How do we conclude that the relation is equal to $1$ ?

Question

We have a curve of the form $$s^2-\alpha t^2=1 \tag 1$$ (in $ts$-coordinates).

If $(a,b)$ and $(c,d)$ are points of $(1)$, then $(ac+\alpha cd, ad+bc)$ is point of $(1)$.

$(a,b)$ is a point of $(1)$ $\Rightarrow a^2-\alpha b^2=1$

$(c,d)$ is a point of $(1)$ $\Rightarrow c^2-\alpha d^2=1$

So that $(ac+\alpha cd, ad+bc)$ is apoint of $(1)$ it must be $(ac+\alpha cd)^2-\alpha (ad+bc)^2=1$.

$(ac+\alpha cd)^2-\alpha (ad+bc)^2=a^2c^2+\alpha^2c^2d^2+2ac^2d\alpha-\alpha a^2d^2-\alpha b^2c^2-2\alpha a bcd$

But how is this equal to $1$ ?

$$$$

We define the additive law $+$ on $(1)$ by $$(a,b)+(c,d)=(ac+\alpha bd, ad+bc)$$ We observe that $$-(a,b)=(a,-b)$$ and the identity is $(1,0)$.

How have we concluded that $-(a,b)=(a,-b)$ ?

Answer 1

Since $a^2-\alpha b^2=1$ and $c^2-\alpha d^2=1$, by multiplication we have $$a^2c^2+\alpha^2 b^2d^2 -\alpha(a^2d^2+b^2c^2)=1.\tag{1}$$

Now compare with $(ac+\alpha bd)^2 -\alpha(ad+bc)^2$. The "middle" terms cancel, and we get the right-hand side of (1).

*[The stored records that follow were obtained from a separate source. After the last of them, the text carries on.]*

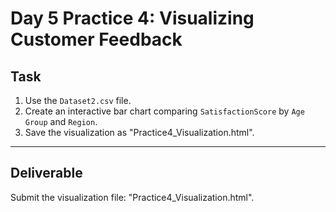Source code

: # Day 5 Practice 4: Visualizing Customer Feedback

## Task
1. Use the `Dataset2.csv` file.
2. Create an interactive bar chart comparing `SatisfactionScore` by `Age Group` and `Region`.
3. Save the visualization as "Practice4_Visualization.html".

---

## Deliverable
Submit the visualization file: "Practice4_Visualization.html".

As to $-(a,b)=(a,-b)$, calculate $(a,b)+(a,-b)$ using the addition formula. You will get $(1,0)$.

Answer 2

Is it not $(ac+\alpha bd, ad+bc)$ a point of $(1)$?

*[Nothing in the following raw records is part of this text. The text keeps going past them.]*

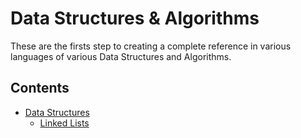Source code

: # Data Structures & Algorithms
These are the firsts step to creating a complete reference in various languages
of various Data Structures and Algorithms.

## Contents
- [Data Structures](https://github.com/leovander/DataStructures-Algorithms/tree/master/Data%20Structures)
  - [Linked Lists](https://github.com/leovander/DataStructures-Algorithms/tree/master/Data%20Structures/Linked%20Lists)
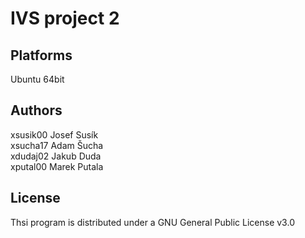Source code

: # IVS project 2
## Platforms
  Ubuntu 64bit
## Authors
  xsusik00 Josef Susík <br />
  xsucha17 Adam Šucha <br />
  xdudaj02 Jakub Duda <br />
  xputal00 Marek Putala <br />
## License
  Thsi program is distributed under a GNU General Public License v3.0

Then you can show it by simple computation:

\begin{align*} &(ac+\alpha bd)^2-\alpha (ad+bc)^2=a^2c^2+2\alpha abcd +\alpha^2b^2d^2-\alpha a^2d^2-2\alpha abcd -\alpha b^2c^2\\& = a^2(c^2-\alpha d^2) -\alpha b^2 ( c^2-\alpha d^2)=1 \end{align*} by the two rules.

The second part $-(a,b)=(a,-b)$ can be proved by adding $(a,b)+(a,-b)$ by the given rule to get $(0,0)$.

Similarly you can show they are equal to $(1,0)$.